▼▼▼
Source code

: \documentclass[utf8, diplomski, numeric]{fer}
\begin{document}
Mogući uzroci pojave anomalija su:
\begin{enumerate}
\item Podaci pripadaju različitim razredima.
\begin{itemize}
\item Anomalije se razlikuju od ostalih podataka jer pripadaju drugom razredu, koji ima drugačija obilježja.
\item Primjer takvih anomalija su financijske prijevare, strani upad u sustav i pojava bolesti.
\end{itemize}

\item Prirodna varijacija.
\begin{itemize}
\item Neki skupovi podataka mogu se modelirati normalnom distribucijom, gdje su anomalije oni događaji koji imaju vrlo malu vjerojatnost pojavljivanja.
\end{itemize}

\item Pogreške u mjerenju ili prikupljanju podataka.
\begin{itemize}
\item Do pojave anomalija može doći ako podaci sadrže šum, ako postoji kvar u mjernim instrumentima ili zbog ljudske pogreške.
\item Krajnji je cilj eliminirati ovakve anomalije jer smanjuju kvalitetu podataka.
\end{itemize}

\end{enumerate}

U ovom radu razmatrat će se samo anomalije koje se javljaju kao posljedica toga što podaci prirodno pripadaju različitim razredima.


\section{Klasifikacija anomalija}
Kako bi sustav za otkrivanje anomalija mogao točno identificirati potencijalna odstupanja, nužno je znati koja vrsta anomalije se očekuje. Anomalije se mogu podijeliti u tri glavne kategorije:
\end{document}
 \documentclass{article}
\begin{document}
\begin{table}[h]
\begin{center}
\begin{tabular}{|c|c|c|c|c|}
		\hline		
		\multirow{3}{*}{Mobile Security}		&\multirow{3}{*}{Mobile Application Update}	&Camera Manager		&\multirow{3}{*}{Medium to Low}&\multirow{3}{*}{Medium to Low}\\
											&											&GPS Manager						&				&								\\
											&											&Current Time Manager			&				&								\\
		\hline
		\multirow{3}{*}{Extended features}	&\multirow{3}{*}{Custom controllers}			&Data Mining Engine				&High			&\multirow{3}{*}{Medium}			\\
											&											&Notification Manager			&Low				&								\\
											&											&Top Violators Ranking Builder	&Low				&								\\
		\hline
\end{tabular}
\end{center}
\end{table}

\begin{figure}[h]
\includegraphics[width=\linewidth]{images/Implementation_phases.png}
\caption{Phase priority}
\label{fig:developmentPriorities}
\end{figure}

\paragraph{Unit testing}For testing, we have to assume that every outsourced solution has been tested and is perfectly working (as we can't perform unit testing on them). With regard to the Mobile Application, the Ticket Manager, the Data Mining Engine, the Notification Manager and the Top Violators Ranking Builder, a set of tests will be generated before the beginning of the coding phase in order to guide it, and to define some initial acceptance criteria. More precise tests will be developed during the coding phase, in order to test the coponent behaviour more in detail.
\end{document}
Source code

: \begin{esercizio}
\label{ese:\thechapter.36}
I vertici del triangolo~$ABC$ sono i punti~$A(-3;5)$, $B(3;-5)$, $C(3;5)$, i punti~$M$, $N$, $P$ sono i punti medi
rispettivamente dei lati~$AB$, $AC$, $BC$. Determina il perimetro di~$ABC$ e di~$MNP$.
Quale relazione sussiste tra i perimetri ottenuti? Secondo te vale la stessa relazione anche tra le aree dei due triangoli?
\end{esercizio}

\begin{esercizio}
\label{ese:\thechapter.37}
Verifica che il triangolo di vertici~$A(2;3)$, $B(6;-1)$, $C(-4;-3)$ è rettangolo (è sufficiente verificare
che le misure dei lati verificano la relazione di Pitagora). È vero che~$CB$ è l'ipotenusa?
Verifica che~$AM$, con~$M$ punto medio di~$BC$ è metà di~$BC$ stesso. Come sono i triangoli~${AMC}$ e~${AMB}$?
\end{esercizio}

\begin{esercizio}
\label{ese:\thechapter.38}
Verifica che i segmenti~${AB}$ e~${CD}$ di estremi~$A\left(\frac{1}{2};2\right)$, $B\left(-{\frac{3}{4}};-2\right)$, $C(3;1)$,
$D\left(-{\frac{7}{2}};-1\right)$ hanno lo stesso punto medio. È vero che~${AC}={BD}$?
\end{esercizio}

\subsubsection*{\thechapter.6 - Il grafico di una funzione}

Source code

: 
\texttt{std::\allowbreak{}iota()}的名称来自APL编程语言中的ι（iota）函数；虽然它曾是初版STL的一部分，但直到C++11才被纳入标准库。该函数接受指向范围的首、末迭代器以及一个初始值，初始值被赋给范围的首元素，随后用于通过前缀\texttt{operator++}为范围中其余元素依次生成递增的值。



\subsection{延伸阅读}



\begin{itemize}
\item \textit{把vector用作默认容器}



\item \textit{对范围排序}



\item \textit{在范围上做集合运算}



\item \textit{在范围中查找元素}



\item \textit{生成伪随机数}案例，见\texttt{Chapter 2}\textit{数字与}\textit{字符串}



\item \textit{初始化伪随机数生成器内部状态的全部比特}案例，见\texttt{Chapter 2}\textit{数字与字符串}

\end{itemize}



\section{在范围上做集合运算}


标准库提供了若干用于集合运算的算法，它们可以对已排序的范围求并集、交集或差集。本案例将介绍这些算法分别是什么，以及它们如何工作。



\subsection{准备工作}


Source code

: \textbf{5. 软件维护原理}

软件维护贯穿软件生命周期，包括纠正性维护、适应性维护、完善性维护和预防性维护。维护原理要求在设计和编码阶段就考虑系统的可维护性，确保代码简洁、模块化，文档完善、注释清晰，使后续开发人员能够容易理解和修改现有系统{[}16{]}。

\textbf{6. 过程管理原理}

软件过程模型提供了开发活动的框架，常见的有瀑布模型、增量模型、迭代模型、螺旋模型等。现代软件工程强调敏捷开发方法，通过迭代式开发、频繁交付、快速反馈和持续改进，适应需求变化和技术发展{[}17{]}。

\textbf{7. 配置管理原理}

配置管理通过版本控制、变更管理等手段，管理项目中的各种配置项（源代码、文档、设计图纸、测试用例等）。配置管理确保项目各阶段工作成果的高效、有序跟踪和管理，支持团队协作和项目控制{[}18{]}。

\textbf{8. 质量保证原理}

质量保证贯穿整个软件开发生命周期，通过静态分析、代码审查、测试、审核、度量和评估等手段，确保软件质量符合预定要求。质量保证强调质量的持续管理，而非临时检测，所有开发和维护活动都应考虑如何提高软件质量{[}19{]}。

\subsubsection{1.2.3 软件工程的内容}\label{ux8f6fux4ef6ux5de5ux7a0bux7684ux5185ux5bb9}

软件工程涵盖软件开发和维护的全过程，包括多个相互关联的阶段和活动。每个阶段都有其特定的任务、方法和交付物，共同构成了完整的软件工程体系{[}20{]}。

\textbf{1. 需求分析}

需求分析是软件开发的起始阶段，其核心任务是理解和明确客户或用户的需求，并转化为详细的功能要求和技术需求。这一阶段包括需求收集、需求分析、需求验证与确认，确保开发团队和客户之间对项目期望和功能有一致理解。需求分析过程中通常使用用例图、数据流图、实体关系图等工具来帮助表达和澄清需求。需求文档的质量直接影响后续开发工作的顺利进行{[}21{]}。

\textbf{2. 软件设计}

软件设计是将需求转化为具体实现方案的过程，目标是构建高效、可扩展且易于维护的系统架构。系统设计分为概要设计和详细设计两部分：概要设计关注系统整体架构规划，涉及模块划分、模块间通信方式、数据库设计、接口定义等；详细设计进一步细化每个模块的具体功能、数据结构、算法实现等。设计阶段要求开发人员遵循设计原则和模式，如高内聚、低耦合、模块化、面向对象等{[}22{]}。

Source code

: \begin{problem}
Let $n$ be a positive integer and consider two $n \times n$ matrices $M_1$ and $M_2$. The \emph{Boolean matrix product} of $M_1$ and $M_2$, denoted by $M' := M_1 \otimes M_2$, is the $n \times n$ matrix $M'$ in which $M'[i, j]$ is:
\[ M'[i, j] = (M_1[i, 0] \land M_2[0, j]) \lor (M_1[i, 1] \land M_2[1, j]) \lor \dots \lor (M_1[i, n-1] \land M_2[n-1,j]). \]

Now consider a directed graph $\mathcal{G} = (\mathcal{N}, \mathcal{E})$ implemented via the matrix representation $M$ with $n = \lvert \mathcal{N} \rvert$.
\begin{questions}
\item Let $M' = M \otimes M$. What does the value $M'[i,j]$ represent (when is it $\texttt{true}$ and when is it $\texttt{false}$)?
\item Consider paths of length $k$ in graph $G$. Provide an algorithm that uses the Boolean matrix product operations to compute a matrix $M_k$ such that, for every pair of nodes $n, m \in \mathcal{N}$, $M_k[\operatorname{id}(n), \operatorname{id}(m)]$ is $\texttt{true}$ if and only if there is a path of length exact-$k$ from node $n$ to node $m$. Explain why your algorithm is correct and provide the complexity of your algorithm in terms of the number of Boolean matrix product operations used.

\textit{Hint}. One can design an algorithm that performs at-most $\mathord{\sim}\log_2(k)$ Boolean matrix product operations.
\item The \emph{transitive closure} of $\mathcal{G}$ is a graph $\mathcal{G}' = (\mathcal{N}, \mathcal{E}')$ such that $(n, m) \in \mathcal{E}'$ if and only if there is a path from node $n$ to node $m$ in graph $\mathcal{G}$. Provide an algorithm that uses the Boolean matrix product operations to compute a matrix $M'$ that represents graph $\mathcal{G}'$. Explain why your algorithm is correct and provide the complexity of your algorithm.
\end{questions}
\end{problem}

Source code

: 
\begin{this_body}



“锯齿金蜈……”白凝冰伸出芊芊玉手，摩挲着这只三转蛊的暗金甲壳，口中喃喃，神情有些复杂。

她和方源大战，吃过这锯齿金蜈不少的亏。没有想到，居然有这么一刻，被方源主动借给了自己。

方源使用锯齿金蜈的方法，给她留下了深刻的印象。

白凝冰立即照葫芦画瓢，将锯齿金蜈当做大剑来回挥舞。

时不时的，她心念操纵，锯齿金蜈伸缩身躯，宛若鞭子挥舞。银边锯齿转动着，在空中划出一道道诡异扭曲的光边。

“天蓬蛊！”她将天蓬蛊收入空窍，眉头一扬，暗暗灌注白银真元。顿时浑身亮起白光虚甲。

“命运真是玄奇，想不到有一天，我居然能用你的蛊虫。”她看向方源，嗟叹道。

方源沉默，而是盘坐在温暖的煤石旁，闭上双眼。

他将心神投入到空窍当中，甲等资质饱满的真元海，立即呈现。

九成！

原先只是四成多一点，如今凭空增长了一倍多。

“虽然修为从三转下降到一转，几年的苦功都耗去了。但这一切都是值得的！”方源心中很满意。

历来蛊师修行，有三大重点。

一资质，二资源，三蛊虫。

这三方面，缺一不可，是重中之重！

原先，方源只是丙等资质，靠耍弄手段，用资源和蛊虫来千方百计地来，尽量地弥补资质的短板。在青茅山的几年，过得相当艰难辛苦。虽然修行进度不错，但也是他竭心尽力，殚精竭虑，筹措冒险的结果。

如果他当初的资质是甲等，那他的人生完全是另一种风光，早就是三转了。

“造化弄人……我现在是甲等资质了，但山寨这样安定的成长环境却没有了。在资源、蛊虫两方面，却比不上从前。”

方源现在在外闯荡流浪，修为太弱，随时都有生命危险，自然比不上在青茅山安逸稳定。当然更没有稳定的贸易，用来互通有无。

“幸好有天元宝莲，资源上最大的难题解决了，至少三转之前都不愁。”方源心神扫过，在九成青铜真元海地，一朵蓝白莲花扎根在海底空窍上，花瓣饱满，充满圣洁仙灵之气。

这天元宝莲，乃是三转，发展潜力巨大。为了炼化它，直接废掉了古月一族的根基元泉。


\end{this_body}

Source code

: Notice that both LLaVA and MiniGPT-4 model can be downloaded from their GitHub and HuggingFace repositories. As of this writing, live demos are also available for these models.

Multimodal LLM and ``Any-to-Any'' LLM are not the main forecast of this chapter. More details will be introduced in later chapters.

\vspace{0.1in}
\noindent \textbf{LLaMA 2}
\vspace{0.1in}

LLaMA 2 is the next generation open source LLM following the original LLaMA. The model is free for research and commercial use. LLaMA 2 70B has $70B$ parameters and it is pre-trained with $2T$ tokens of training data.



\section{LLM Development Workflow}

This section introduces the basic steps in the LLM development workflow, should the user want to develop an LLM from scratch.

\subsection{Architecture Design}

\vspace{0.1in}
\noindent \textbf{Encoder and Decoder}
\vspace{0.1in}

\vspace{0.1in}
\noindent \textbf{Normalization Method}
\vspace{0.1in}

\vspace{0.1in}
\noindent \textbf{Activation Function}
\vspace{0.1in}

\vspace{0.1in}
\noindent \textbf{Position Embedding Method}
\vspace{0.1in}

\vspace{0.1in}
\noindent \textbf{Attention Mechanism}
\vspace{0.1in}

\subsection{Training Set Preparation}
▲▲▲
→ About this task: Please go over the data above and copy each line with "compute" in it.

→ Answer area:
\item Consider paths of length $k$ in graph $G$. Provide an algorithm that uses the Boolean matrix product operations to compute a matrix $M_k$ such that, for every pair of nodes $n, m \in \mathcal{N}$, $M_k[\operatorname{id}(n), \operatorname{id}(m)]$ is $\texttt{true}$ if and only if there is a path of length exact-$k$ from node $n$ to node $m$. Explain why your algorithm is correct and provide the complexity of your algorithm in terms of the number of Boolean matrix product operations used.
\item The \emph{transitive closure} of $\mathcal{G}$ is a graph $\mathcal{G}' = (\mathcal{N}, \mathcal{E}')$ such that $(n, m) \in \mathcal{E}'$ if and only if there is a path from node $n$ to node $m$ in graph $\mathcal{G}$. Provide an algorithm that uses the Boolean matrix product operations to compute a matrix $M'$ that represents graph $\mathcal{G}'$. Explain why your algorithm is correct and provide the complexity of your algorithm.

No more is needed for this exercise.